==== Data for analysis

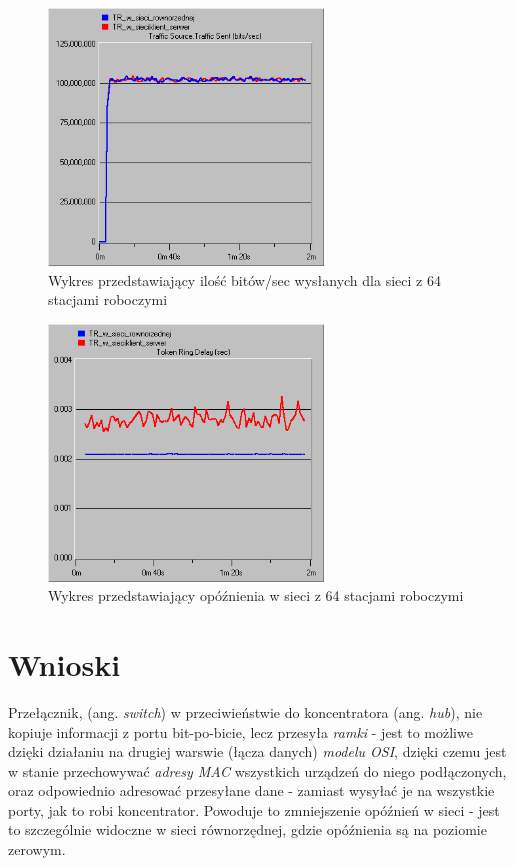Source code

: \documentclass{article}
\begin{document}
\begin{figure}[H]
  \centering
  \includegraphics[width=0.65\textwidth]{screens/64_recv.png}
 \caption{Wykres przedstawiający ilość bitów/sec wysłanych dla sieci z 64 stacjami roboczymi}
 \label{fig:64r}
\end{figure}

\begin{figure}[H]
  \centering
  \includegraphics[width=0.65\textwidth]{screens/64_delay.png}
 \caption{Wykres przedstawiający opóźnienia w sieci z 64 stacjami roboczymi}
 \label{fig:64d}
\end{figure}



\section{Wnioski}
Przełącznik, (ang. \textit{switch}) w przeciwieństwie do koncentratora (ang. \textit{hub}), nie kopiuje informacji z portu bit-po-bicie, lecz przesyła \emph{ramki} - jest to możliwe dzięki działaniu na drugiej warswie (łącza danych) \emph{modelu OSI}, dzięki czemu jest w stanie przechowywać \emph{adresy MAC} wszystkich urządzeń do niego podłączonych, oraz odpowiednio adresować przesyłane dane - zamiast wysyłać je na wszystkie porty, jak to robi koncentrator. Powoduje to zmniejszenie opóźnień w sieci - jest to szczególnie widoczne w sieci równorzędnej, gdzie opóźnienia są na poziomie zerowym.
\end{document}

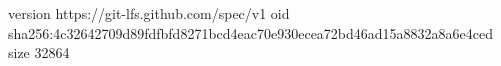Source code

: version https://git-lfs.github.com/spec/v1
oid sha256:4c32642709d89fdfbfd8271bcd4eac70e930ecea72bd46ad15a8832a8a6e4ced
size 32864
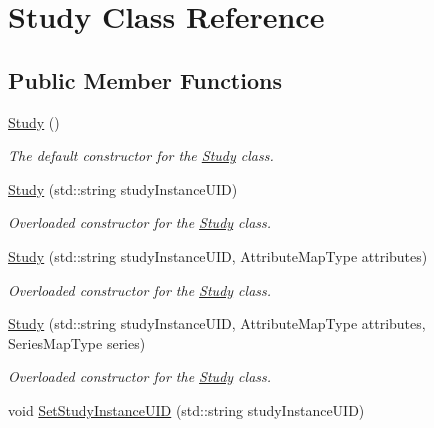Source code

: \hypertarget{class_study}{
\section{Study Class Reference}
\label{class_study}
}
\subsection*{Public Member Functions}
\begin{DoxyCompactItemize}
\item 
\hypertarget{class_study_a0ca2ff6c5edc00f78b8be3ffb8fa73ea}{
\hyperlink{class_study_a0ca2ff6c5edc00f78b8be3ffb8fa73ea}{Study} ()}
\label{class_study_a0ca2ff6c5edc00f78b8be3ffb8fa73ea}

\begin{DoxyCompactList}\small\item\em The default constructor for the \hyperlink{class_study}{Study} class. \item\end{DoxyCompactList}\item 
\hyperlink{class_study_ae350a639ded16eb47a2858244ef4da59}{Study} (std::string studyInstanceUID)
\begin{DoxyCompactList}\small\item\em Overloaded constructor for the \hyperlink{class_study}{Study} class. \item\end{DoxyCompactList}\item 
\hyperlink{class_study_a99e20c7b346b2ac4a8af41200aea3706}{Study} (std::string studyInstanceUID, AttributeMapType attributes)
\begin{DoxyCompactList}\small\item\em Overloaded constructor for the \hyperlink{class_study}{Study} class. \item\end{DoxyCompactList}\item 
\hyperlink{class_study_abed05c1c4c501f4d338d10002bc6e2cf}{Study} (std::string studyInstanceUID, AttributeMapType attributes, SeriesMapType series)
\begin{DoxyCompactList}\small\item\em Overloaded constructor for the \hyperlink{class_study}{Study} class. \item\end{DoxyCompactList}\item 
void \hyperlink{class_study_a54fe32603906f9739067aa2dc1c0cd3c}{SetStudyInstanceUID} (std::string studyInstanceUID)

\end{DoxyCompactItemize}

========

Exercise requirements
For the word "string", return every line of the records that holds it.

The completed task
\hyperlink{class_study_ae350a639ded16eb47a2858244ef4da59}{Study} (std::string studyInstanceUID)
\hyperlink{class_study_a99e20c7b346b2ac4a8af41200aea3706}{Study} (std::string studyInstanceUID, AttributeMapType attributes)
\hyperlink{class_study_abed05c1c4c501f4d338d10002bc6e2cf}{Study} (std::string studyInstanceUID, AttributeMapType attributes, SeriesMapType series)
void \hyperlink{class_study_a54fe32603906f9739067aa2dc1c0cd3c}{SetStudyInstanceUID} (std::string studyInstanceUID)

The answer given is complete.